Higher energy prices from Iran war will drive world into recession, says Citadel CEO Ken Griffin

Watch on YouTube ↗  |  May 05, 2026 at 18:41  |  3:49  |  CNBC
Speakers
Ken Griffin — CEO, Citadel

Summary

Ken Griffin warns that if the Strait of Hormuz remains closed for 6-12 months, energy prices will spike and cause a global recession, though the US is relatively insulated. He also notes the stock market is supported by strong earnings and that inflation, while not accelerating, limits the Fed's ability to cut rates.
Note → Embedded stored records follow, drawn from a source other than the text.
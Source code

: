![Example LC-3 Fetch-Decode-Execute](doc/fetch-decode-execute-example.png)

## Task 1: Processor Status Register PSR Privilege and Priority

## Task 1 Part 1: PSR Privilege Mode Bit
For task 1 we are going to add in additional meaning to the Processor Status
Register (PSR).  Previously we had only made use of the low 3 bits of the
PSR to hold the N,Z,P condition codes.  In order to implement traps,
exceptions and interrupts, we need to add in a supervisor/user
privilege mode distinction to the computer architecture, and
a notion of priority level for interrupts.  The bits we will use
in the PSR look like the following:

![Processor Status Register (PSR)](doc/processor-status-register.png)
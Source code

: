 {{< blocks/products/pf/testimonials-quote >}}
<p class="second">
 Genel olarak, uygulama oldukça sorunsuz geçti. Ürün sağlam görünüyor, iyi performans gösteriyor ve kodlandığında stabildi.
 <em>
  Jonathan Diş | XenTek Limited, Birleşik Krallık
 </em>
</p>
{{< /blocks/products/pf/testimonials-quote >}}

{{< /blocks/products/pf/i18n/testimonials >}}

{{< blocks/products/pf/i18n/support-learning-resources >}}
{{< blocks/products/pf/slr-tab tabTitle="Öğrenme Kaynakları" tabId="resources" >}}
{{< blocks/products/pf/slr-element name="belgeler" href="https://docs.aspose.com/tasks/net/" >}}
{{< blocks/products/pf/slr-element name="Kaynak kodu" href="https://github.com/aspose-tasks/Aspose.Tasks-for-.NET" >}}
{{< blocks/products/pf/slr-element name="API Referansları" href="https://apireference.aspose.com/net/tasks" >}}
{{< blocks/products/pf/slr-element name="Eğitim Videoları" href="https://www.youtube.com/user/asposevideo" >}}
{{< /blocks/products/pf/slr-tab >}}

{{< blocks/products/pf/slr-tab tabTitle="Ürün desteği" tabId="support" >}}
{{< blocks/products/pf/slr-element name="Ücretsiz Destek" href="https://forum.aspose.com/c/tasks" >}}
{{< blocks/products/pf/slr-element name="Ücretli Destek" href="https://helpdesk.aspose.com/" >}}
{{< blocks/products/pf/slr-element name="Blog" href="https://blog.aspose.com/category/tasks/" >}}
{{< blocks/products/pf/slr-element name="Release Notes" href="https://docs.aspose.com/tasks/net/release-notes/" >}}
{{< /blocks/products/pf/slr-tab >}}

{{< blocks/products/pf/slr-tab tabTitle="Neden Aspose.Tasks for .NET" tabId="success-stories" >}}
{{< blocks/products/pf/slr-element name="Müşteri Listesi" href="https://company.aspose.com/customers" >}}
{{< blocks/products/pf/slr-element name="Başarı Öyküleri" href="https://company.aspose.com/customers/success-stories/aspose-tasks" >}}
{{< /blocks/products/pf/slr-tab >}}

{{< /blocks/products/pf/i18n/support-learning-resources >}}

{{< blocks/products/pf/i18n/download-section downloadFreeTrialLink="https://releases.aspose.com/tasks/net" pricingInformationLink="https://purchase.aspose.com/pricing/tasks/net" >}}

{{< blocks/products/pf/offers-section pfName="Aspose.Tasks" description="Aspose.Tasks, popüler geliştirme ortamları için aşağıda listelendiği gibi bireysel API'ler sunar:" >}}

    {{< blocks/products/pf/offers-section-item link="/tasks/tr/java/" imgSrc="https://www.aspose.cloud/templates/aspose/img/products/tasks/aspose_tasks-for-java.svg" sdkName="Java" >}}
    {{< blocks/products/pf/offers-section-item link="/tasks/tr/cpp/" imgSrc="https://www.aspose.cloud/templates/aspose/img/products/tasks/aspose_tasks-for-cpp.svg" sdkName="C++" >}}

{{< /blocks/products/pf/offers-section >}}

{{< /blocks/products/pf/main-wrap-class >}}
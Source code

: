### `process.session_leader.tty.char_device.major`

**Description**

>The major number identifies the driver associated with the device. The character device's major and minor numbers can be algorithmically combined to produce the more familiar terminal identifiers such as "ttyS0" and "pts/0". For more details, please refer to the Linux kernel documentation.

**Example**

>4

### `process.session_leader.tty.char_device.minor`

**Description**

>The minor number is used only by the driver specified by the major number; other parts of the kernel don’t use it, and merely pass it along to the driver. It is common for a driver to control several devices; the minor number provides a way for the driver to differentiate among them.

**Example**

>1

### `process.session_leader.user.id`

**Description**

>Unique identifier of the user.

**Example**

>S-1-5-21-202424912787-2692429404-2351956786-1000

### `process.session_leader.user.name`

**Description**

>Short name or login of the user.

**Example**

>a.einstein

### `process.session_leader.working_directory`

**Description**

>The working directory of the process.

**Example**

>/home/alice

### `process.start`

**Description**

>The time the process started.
  • Griffin predicts materially higher energy prices if the Strait of Hormuz closure persists.
  • A prolonged closure could trigger a global recession, with developing countries hit hardest.
  • The US is largely shielded due to its energy independence.
  • Stock market at all-time highs is driven by robust corporate earnings.
  • Inflation remains above target but is not accelerating, reducing Fed flexibility.
  • The interview focuses on the geopolitical and economic risks from the Iran conflict.
Trade Ideas
Ken Griffin CEO, Citadel 1:07
Energy prices rise if straits closed
If the Strait of Hormuz remains closed for another 6 to 12 months, energy prices around the world will go materially higher, pushing the world into a global recession. The US, due to energy independence, will be largely shielded, but the energy price spike is a clear risk.